How to process large sections of text in API call?

I’m trying to perform sentiment analysis on 11k+ short-form user reviews for an event using the API (currently using GPT-4).
This is part of an automated analysis of multiple events so not every event will have as many asa 11k reviews but a lot will.
What’s the best way to do this in the API to avoid token limits and rate limiting? Tokens for 11k reviews are usually in the hundred-thousands, so well exceeding current limits

I can’t really split it into chunks because all reviews need to be analysed together to get a full picture of them, but open to suggestions.

One thing to note is that an LLM can’t actually ‘look’ at the whole large context window at once.
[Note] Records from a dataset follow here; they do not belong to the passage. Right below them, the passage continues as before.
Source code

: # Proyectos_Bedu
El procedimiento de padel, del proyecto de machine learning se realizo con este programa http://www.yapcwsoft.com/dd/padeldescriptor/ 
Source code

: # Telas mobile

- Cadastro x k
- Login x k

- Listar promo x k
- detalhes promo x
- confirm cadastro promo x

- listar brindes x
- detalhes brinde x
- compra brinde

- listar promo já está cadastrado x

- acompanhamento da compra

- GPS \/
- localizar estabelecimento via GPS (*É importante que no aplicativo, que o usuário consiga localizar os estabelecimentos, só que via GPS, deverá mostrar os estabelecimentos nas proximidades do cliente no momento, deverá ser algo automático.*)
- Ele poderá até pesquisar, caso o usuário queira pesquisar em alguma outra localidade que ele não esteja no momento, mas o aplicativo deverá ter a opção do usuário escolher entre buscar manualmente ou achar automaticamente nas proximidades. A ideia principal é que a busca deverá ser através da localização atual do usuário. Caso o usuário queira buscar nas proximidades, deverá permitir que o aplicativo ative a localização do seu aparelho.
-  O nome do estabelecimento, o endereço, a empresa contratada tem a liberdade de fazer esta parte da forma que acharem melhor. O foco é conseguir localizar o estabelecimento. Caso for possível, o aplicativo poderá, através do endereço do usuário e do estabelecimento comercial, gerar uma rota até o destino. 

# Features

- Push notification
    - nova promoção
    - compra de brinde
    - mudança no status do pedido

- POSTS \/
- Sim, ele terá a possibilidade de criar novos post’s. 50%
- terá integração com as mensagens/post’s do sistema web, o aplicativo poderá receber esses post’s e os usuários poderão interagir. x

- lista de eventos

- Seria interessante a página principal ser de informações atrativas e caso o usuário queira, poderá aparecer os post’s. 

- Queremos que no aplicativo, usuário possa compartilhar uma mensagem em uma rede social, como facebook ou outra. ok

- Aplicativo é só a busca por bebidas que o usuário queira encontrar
So it’s possible that you may not actually be doing what you think you’re doing.

If you’re really doing raw sentiment analysis (and assuming you can evaluate individual reviews after all, and compile the results later), you can do it cheaply with embeddings after generating some training data: Regression using the embeddings | OpenAI Cookbook, Classification using embeddings | OpenAI Cookbook

However, I’ll admit this is kinda contrived - if you just need plain old sentiment analysis, good old NTLK might be good enough.

Welcome to the dev forum @liam.wright

You can use gpt-3.5-turbo-instruct model on completions endpoint with batching to send multiple reviews to be batched in a single API call.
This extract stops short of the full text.